§ YOUR INSTRUCTIONS
In the data below, the answer is the run of lines from the line containing "5. Following and" through the line containing "Technologie : FDM", both included; print it exactly and nothing else.

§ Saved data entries

[Start of Attachment]

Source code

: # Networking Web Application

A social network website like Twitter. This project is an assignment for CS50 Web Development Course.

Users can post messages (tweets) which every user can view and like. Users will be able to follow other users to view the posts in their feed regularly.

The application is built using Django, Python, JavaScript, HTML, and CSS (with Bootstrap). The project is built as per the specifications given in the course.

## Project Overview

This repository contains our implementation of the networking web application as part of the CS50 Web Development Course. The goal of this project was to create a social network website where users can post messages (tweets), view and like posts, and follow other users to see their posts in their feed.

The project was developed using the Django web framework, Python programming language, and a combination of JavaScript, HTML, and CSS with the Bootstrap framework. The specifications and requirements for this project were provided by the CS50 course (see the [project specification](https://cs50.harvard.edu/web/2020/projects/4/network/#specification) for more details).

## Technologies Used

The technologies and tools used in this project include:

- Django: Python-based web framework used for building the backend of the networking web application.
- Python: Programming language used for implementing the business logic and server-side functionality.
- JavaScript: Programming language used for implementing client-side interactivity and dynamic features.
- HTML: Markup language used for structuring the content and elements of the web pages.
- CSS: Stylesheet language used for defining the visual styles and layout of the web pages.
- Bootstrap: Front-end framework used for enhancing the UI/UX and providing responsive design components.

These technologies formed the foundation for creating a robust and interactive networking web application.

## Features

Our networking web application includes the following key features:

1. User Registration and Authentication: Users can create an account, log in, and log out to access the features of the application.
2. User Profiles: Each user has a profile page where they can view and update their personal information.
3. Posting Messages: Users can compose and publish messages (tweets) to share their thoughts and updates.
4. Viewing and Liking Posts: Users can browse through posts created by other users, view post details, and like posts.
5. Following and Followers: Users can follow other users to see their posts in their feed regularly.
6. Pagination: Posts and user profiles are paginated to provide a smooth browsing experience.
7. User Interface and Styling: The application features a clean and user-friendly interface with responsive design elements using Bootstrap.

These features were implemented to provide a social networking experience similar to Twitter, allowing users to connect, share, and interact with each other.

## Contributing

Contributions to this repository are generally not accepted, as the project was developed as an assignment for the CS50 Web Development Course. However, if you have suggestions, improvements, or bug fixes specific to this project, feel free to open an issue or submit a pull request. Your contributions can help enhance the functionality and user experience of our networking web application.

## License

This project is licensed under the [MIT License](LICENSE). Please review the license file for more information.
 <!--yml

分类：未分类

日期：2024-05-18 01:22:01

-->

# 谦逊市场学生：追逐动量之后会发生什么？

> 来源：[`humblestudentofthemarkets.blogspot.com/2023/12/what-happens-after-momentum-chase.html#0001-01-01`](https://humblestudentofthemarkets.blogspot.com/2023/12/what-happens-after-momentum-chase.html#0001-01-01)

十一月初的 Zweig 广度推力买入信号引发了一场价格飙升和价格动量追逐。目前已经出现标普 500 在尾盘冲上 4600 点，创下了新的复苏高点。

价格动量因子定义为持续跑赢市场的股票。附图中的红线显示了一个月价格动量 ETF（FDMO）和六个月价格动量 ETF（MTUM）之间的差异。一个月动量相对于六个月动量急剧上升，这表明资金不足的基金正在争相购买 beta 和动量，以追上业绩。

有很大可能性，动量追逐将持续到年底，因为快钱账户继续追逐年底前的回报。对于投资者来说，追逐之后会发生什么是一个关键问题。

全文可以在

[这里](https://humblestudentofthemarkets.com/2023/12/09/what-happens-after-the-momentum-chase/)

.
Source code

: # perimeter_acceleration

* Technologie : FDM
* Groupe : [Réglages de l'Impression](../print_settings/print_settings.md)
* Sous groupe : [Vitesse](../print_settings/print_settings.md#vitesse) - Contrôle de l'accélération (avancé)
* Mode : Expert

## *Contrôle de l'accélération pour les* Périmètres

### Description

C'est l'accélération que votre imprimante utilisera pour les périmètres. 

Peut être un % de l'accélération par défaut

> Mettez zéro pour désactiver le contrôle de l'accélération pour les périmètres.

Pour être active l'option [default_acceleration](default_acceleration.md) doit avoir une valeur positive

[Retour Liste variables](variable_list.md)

[End of Attachment]

§ RESPONSE
5. Following and Followers: Users can follow other users to see their posts in their feed regularly.
6. Pagination: Posts and user profiles are paginated to provide a smooth browsing experience.
7. User Interface and Styling: The application features a clean and user-friendly interface with responsive design elements using Bootstrap.

These features were implemented to provide a social networking experience similar to Twitter, allowing users to connect, share, and interact with each other.

## Contributing

Contributions to this repository are generally not accepted, as the project was developed as an assignment for the CS50 Web Development Course. However, if you have suggestions, improvements, or bug fixes specific to this project, feel free to open an issue or submit a pull request. Your contributions can help enhance the functionality and user experience of our networking web application.

## License

This project is licensed under the [MIT License](LICENSE). Please review the license file for more information.
 <!--yml

分类：未分类

日期：2024-05-18 01:22:01

-->

# 谦逊市场学生：追逐动量之后会发生什么？

> 来源：[`humblestudentofthemarkets.blogspot.com/2023/12/what-happens-after-momentum-chase.html#0001-01-01`](https://humblestudentofthemarkets.blogspot.com/2023/12/what-happens-after-momentum-chase.html#0001-01-01)

十一月初的 Zweig 广度推力买入信号引发了一场价格飙升和价格动量追逐。目前已经出现标普 500 在尾盘冲上 4600 点，创下了新的复苏高点。

价格动量因子定义为持续跑赢市场的股票。附图中的红线显示了一个月价格动量 ETF（FDMO）和六个月价格动量 ETF（MTUM）之间的差异。一个月动量相对于六个月动量急剧上升，这表明资金不足的基金正在争相购买 beta 和动量，以追上业绩。

有很大可能性，动量追逐将持续到年底，因为快钱账户继续追逐年底前的回报。对于投资者来说，追逐之后会发生什么是一个关键问题。

全文可以在

[这里](https://humblestudentofthemarkets.com/2023/12/09/what-happens-after-the-momentum-chase/)

.
Source code

: # perimeter_acceleration

* Technologie : FDM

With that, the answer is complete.